The ones who live in actual poverty in the FSU countries never go anywhere. They won’t go to a neighboring town, let alone to another country. Even the kind of mobility that is engaged in by seasonal workers who go to the EU or women who go to sell sexual services is accessible (not only financially but psychologically and cognitively) only to those who have a higher income and a higher educational status.
The real division these days is between those who can move around (or could if they needed to) and those who can’t. Everything else is an outdated category that has no real meaning any longer.
“They are trying to raise their status through this sad imitation of the real mobility of transnational elites.”
It’s only sad if you admire transnational elites and/or think they are worth emulating. If you think of rootless cosmopolitans as valueless nihilists (or worse) then there’s nothing sad about temporary/commuting migrants.

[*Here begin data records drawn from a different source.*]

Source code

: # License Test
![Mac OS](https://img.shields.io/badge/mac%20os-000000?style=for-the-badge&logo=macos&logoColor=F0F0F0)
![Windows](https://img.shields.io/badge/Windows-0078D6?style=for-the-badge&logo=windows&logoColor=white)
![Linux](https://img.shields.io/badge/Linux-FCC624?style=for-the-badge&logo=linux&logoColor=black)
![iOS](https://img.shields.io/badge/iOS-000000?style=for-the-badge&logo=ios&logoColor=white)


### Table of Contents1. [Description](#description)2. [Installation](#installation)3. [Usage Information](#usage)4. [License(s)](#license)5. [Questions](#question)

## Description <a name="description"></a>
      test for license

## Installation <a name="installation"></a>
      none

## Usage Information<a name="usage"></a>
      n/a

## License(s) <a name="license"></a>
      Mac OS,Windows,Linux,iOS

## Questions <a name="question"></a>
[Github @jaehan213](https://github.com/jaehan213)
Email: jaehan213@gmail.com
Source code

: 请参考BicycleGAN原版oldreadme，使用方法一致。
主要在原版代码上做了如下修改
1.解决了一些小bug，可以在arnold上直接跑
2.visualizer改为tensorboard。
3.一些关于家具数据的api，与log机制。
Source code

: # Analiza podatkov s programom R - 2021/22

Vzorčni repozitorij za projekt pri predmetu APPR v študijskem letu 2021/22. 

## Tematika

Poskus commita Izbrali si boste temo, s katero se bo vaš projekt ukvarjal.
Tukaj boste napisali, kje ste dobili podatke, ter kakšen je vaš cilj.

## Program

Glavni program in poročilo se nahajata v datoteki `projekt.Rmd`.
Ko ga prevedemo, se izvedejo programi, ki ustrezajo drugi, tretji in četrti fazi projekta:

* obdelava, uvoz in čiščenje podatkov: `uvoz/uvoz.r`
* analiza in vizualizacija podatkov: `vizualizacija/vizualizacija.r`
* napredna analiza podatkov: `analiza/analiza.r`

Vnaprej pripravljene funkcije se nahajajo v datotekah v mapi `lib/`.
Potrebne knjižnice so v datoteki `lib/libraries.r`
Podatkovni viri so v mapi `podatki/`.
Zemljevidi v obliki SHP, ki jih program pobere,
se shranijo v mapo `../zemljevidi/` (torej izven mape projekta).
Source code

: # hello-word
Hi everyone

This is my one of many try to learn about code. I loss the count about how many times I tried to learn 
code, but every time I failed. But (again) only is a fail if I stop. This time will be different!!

They’re making improvements to their lives and their countries (they’re taking baby steps but baby steps are the most important).
I definitely think more highly of a Polish woman who goes to Belgium to clean houses for six month shifts (and the Ukrainian woman who comes to Poland to do the same) than a Russian oligarch who transfers millions in blood money to the UK to keep it out of Putin’s paws.
But if fluidity is all about capital moving freely then it can’t actually make moral judgements on how the capital was obtained. In true fluidity, Roman Abramovich and Bill Gates are moral equivalents.